In a single brilliant stroke Admiral Nimitz had proved wrong the basic tenets of the Japanese defensive strategy. Still the Combined fleet was unscathed due to the decision to withdraw it from Truk after the fall of the Marshalls. Thus the Imperial Navy was still persuaded that its strategy was feasible and so its devotion to the concept of the decisive battle.

In the meantime even the Imperial Army were feeling the faults ingrained in the accepted strategy. In New Guinea General MacArthur was implementing a modified version of Nimitz’s “Island Hopping” approach, bypassing the strongest Japanese garrisons and instead isolating them and forcing them into starvation via air and naval blockade. He quickly neutralized some considerable concentrations of Japanese field forces without even engaging them directly.

Of course, once deprived of the air and naval link between the strong points, links removed with the decision to withheld the bulk of these resources for the defensive battle, the entire perimeter was untenable, but even the basic assumption that the outer perimeter was to drain enemy resources was proving faulty when the enemy decided to take some risks and bypass them. In the end the outer perimeter was more a drain of Japanese resources than anything else.

The next massive allied move was in June with operation Forager, the invasion of the Mariannas islands. This time the target was well inside the inner defensive perimeter to warrant the employment of the combined fleet in its entirety. Again the flaws of the strategic and operational approach were fully evident. The considerable land based air assets based on the Mariannas were wiped out without being able to inflict damage on the American fleet and, more importantly, their offensive strength wasted in uncoordinated attacks before the combined fleet was even on the scene. Worse of all, the local commanders lied to Admiral Ozawa (the commander of the fleet) about losses and results, so when his aircraft reached the targets they were simply slaughtered by the American air defenses.

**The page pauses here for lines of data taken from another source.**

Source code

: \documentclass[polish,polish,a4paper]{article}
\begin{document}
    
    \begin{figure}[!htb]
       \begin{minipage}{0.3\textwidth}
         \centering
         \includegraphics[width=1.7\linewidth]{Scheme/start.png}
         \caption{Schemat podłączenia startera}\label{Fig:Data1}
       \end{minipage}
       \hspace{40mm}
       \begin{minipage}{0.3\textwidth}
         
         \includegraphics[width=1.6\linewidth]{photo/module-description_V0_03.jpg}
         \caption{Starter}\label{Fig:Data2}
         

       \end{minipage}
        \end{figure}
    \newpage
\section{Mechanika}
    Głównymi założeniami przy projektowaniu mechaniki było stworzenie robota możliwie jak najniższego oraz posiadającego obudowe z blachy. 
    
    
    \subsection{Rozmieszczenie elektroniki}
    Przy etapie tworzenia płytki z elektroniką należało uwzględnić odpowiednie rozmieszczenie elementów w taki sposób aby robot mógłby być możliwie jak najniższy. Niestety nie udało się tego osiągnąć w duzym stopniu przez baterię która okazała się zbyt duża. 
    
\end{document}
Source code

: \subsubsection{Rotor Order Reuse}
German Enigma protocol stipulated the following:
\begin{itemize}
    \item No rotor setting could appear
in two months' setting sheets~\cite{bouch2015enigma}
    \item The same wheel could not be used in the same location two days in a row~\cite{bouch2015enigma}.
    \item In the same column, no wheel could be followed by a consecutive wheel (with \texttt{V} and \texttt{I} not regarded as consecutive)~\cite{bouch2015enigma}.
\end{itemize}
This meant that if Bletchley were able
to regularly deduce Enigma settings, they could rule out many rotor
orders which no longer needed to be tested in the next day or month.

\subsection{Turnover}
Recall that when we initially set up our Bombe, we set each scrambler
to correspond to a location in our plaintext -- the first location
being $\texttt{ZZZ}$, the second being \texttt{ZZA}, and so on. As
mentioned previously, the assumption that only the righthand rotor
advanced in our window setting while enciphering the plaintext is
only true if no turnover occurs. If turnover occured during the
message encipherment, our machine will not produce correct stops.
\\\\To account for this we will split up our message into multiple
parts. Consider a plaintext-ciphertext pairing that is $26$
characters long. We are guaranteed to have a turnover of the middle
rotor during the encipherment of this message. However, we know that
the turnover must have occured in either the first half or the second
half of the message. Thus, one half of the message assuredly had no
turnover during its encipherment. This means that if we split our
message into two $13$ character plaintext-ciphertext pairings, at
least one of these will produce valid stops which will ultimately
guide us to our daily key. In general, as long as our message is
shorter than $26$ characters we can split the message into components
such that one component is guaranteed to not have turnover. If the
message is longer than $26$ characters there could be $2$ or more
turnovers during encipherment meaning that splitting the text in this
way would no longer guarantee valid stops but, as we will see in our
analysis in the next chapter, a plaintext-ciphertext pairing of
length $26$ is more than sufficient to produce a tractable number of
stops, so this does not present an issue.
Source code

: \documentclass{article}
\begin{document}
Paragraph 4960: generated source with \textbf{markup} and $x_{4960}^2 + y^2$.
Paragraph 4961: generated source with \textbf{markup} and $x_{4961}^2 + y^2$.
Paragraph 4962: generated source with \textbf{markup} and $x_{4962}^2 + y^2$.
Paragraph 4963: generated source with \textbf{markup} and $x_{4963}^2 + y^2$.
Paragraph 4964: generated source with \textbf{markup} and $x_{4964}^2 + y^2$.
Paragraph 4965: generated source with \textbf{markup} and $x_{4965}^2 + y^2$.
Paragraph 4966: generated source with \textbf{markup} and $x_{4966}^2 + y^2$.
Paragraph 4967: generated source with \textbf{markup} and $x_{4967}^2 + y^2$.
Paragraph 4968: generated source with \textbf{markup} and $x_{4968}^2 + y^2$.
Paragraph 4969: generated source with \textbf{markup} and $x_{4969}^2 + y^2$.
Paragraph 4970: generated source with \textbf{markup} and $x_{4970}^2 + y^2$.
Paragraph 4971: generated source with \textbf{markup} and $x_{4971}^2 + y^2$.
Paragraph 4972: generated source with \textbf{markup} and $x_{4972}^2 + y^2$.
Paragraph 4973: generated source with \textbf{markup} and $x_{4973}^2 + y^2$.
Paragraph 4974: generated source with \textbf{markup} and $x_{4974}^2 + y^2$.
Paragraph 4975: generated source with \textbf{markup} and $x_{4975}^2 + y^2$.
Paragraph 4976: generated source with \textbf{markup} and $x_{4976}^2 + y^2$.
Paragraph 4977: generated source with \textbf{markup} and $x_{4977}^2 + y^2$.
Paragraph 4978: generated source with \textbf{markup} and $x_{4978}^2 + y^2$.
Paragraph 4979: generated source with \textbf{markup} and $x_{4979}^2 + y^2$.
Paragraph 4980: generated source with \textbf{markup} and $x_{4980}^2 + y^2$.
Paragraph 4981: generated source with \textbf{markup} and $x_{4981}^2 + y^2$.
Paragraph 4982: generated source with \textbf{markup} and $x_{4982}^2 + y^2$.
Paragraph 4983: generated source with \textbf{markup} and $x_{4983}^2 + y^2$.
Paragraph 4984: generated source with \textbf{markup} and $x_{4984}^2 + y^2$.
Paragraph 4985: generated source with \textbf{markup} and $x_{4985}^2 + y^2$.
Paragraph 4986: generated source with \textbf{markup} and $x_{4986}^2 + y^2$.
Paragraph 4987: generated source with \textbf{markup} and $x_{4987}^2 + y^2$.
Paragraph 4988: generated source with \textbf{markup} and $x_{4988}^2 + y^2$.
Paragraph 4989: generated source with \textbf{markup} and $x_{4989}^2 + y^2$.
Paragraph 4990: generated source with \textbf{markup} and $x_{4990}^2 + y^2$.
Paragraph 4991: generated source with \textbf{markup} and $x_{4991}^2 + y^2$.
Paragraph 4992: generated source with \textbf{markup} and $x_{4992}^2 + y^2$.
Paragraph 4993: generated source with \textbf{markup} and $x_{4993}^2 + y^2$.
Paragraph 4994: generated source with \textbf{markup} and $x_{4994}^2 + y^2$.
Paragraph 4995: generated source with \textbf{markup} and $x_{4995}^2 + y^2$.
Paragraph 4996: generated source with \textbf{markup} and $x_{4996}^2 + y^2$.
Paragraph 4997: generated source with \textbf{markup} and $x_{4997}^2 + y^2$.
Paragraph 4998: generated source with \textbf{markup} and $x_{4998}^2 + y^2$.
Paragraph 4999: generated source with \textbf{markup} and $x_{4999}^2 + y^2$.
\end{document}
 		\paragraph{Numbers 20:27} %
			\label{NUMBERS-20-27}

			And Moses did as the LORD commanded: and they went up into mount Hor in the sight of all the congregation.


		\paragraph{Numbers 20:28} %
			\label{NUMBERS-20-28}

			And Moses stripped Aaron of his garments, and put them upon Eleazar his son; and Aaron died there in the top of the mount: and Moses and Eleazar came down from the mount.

And the submarine attrition played on the US side when two Japanese carriers (the newly commissioned Tahio and the veteran Shokaku) were torpedoed and sunk.

The results of the both the air-naval engagement and the landing on the Marianna Islands were unmitigated disasters for the Japanese. The inner perimeter was broken and, for the first time, their civilian population (in Saipan and Tinian) were witness to the defeats.

Alternative solutions

Still, even if in the end the battle of the Philippine Sea and the landing on Saipan, Tinian and Guam were to be the tombstones over the entire Japanese strategy of attrition and the concept of decisive battle, the Navy was unmoved and even the army was forced to accept it (not that the army wasn’t devoted to the same offensive spirit, but for the entire first half of the war it has been more prudent than the navy and shown a little more restraint in attaching itself to strategic or operational “truths”). Of course the Navy was aware of the shortcomings of the recent battles, but the fixes made were more a regression to its glorious past than true solutions.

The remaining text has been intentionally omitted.